Uniwersytet Medyczny w Białymstoku. Niech się święci!.
  • Ostatnia zmiana 25.05.2015 przez Medyk Białostocki

    Niech się święci!

    Tylko patrzeć, jak zbliży się Święto 1 Maja. Takowe jest nadal, a jakoby go nie było. No, to prześledźmy jego dzieje.

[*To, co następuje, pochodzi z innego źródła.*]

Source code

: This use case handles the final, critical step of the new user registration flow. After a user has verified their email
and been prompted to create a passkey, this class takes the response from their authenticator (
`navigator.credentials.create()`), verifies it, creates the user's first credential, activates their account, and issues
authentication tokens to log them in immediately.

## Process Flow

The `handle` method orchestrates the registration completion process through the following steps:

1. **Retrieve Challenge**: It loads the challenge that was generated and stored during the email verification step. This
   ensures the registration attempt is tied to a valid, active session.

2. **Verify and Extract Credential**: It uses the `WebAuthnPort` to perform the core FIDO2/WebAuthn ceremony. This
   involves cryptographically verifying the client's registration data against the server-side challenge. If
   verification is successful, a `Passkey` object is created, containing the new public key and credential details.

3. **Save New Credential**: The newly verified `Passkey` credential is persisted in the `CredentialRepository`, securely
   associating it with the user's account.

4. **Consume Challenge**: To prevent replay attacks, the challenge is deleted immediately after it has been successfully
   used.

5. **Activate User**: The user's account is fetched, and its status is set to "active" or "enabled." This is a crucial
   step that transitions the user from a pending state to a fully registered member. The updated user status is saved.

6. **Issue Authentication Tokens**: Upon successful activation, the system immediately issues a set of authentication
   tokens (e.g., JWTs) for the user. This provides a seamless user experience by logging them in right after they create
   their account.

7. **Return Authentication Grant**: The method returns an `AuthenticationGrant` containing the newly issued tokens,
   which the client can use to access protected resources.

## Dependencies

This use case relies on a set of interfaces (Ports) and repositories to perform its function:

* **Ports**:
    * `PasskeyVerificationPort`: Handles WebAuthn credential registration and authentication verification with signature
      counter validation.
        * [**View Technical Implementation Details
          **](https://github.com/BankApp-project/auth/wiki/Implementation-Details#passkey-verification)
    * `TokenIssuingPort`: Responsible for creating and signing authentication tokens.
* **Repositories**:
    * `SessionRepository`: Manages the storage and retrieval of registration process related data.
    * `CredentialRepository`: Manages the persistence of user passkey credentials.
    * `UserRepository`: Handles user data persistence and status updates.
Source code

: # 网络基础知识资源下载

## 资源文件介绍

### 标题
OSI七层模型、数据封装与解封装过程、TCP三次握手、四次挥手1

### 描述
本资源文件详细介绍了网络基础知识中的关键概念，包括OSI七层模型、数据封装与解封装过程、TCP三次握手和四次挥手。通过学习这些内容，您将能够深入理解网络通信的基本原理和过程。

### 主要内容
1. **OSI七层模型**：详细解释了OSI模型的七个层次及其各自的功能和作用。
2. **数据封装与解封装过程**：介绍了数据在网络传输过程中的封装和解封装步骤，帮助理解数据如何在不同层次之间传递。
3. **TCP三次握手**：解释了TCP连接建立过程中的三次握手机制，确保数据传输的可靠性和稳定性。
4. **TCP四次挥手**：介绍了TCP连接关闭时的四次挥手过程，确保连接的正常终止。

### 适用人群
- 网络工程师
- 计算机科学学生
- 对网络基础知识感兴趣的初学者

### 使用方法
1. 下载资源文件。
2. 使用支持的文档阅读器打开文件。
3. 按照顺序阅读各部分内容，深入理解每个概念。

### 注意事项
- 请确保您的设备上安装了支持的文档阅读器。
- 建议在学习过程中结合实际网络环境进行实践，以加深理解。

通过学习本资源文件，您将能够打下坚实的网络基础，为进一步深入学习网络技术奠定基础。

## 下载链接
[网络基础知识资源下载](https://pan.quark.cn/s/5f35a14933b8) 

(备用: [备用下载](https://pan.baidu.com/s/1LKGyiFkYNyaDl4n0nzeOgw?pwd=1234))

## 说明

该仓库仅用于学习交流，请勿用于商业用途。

    Święto 1 Maja ściągało i gapiów, tego bowiem dnia pojawiały się stragany oraz sklepiki na samochodach, popularnością cieszyło się piwo, dobrzy tatusiowie mogli przynieść dzieciom cukierki

    Zaczęło się w dalekim Chicago w 1886 r., kiedy to robotnicy zaprotestowali przeciwko zwolnieniom i domagali się ośmiogodzinnego dnia pracy. Dwa dni później wskutek interwencji policji polała się krew, przy czym wystąpienia robotnicze organizowali anarchokomuniści, a bombę, która dała pretekst do otwarcia ognia przez funkcjonariuszy, rzucił prawdopodobnie agent policyjny. Trzy lata później II Międzynarodówka wykorzystała rocznicę chicagowską do propagowania idei solidarność robotniczej, co w 1890 r. podchwycili na ziemiach polskich działacze II Proletariatu.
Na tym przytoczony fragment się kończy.